Please count how many lines of the data include the word "development". Give only that number in reply.

### RECORDS SHOWN
*** Block opens ***
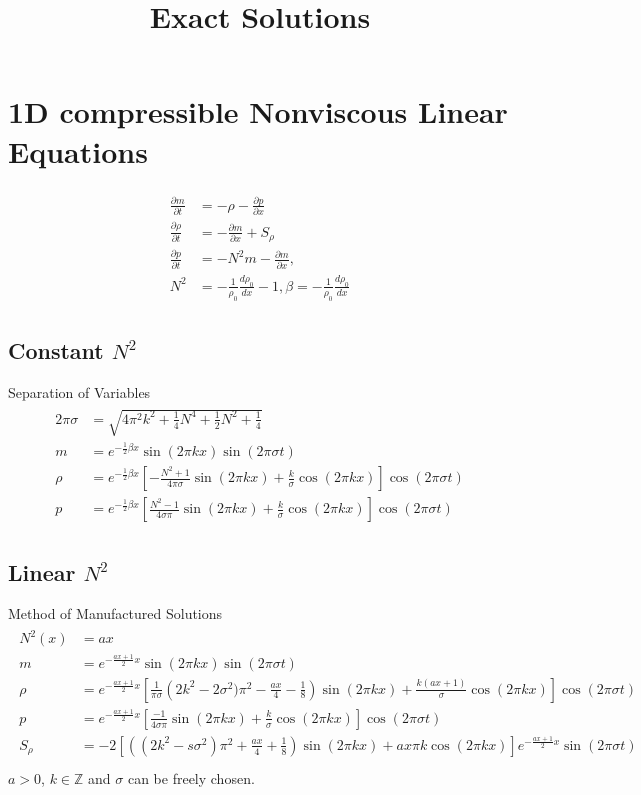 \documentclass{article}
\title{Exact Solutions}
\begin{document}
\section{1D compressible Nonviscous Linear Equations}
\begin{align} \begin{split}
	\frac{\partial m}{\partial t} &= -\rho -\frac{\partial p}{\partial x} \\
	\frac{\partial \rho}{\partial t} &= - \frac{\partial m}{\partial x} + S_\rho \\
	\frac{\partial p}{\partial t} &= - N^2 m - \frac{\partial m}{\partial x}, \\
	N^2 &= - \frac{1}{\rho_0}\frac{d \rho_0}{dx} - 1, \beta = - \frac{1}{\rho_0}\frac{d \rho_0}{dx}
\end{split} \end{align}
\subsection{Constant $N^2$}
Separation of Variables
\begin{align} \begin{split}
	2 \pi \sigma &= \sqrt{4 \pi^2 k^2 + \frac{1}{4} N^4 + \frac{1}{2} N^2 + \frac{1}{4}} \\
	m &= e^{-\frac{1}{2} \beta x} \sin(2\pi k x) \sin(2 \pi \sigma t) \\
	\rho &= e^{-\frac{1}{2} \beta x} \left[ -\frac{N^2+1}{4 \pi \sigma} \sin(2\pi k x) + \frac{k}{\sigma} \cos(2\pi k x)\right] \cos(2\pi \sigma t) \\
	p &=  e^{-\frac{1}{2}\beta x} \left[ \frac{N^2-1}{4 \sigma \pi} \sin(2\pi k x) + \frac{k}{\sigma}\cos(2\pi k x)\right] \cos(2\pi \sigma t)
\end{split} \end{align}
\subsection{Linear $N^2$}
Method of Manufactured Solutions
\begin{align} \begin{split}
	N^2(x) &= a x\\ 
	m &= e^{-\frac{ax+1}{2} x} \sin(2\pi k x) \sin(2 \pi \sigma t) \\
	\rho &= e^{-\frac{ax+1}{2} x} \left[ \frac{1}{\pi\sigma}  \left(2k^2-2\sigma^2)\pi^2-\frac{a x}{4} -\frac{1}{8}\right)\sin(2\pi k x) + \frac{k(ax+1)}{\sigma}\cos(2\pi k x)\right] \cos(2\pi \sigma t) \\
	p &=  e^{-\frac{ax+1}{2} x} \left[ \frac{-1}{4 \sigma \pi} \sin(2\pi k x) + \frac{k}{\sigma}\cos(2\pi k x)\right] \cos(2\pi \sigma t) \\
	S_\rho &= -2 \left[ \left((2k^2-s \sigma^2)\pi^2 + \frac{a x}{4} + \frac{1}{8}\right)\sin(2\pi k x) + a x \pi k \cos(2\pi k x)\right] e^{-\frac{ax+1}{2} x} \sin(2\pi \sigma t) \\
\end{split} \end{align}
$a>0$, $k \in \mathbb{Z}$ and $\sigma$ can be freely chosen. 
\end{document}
*** Block closes ***
*** Block opens ***
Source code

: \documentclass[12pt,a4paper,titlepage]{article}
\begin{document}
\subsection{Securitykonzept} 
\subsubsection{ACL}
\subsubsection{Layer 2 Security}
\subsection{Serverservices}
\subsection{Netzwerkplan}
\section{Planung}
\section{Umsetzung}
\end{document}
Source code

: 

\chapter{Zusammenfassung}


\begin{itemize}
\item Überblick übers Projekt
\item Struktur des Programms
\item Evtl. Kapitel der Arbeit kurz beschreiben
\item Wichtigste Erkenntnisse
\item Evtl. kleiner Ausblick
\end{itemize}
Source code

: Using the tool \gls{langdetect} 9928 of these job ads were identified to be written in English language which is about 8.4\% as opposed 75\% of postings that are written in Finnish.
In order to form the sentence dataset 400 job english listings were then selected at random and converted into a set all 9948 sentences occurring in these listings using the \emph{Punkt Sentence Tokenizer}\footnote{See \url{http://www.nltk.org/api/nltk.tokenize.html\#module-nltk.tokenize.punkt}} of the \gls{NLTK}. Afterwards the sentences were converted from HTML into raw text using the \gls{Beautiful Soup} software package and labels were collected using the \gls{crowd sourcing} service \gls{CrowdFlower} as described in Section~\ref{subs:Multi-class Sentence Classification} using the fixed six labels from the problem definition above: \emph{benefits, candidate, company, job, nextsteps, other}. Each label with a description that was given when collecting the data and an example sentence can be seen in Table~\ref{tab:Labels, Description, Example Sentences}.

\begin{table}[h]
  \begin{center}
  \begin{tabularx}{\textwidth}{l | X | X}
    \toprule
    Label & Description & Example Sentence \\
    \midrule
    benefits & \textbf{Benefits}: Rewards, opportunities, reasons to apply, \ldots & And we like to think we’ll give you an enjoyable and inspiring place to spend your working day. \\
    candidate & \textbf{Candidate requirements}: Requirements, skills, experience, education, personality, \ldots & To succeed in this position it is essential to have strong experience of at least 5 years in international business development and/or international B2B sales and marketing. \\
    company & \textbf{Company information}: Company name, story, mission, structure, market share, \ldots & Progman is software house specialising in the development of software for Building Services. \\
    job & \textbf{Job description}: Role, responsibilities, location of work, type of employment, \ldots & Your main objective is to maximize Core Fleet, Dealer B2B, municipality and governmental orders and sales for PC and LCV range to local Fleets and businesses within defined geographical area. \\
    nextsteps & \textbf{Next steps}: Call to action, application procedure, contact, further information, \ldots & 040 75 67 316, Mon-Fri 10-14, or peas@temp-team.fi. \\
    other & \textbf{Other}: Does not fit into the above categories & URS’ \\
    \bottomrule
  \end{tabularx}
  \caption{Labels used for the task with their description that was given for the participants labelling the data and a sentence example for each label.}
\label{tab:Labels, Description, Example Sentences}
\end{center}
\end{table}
*** Block closes ***
### ANSWER
2